Ex parte Quijano et al (Appeal 2010-005756, Serial no. 11/263,302) turned on whether the preamble imparted a structural limitation to the claim. The independent claim at issue reads as follows:

“Claim 24: A gastric space filler device comprising an inflatable space filler with a first reference shape that substantially maintains said first reference shape at a deflated state.”

The Examiner argued that the preamble recitation of “[a] gastric space filler device” is not limiting because “the body of claim 24 following the preamble is a self-contained description of the structure and does not depend on the preamble for completeness…” Appellants argued that when reading the preamble in light of the Specification, which indicates that the “space fillers are for use in gastric applications only,” a skilled artisan would understand that the preamble was intentionally used to limit the claimed invention to intragastric space fillers. In turn, Appellants contended that the preamble recitation of the claimed invention is limiting and distinguishes the claimed invention from the woven yarn of the cited art which is designed to be used in conjunction with an angioplasty or dilation balloons for cardiovascular use.

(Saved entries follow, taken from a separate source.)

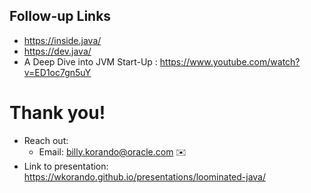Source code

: ## Follow-up Links


* https://inside.java/
* https://dev.java/
* A Deep Dive into JVM Start-Up : https://www.youtube.com/watch?v=ED1oc7gn5uY


>>

# Thank you!

* Reach out: 
    * Email: billy.korando@oracle.com ✉️
* Link to presentation: https://wkorando.github.io/presentations/loominated-java/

The Board reversed the Examiner agreeing with Appellants that the recited preamble is “‘necessary to give life, meaning, and vitality’ to the claim.” (Id.)(citing Pitney Bowes, Inc. v. Hewlett-Packard Co., 182 F.3d 1298, 1305 (Fed. Cir. 1999)). The Board held that a skilled artisan would have understood that the preamble imparts structural limitations, i.e., “it indicates that the inflatable device must be of the correct dimensions and made from materials compatible for long term use as a gastric device.” Thus, The Board concluded that the Examiner failed to establish that that the cardiovascular balloon catheter relied upon in the cited art anticipated the claimed gastric space filler device.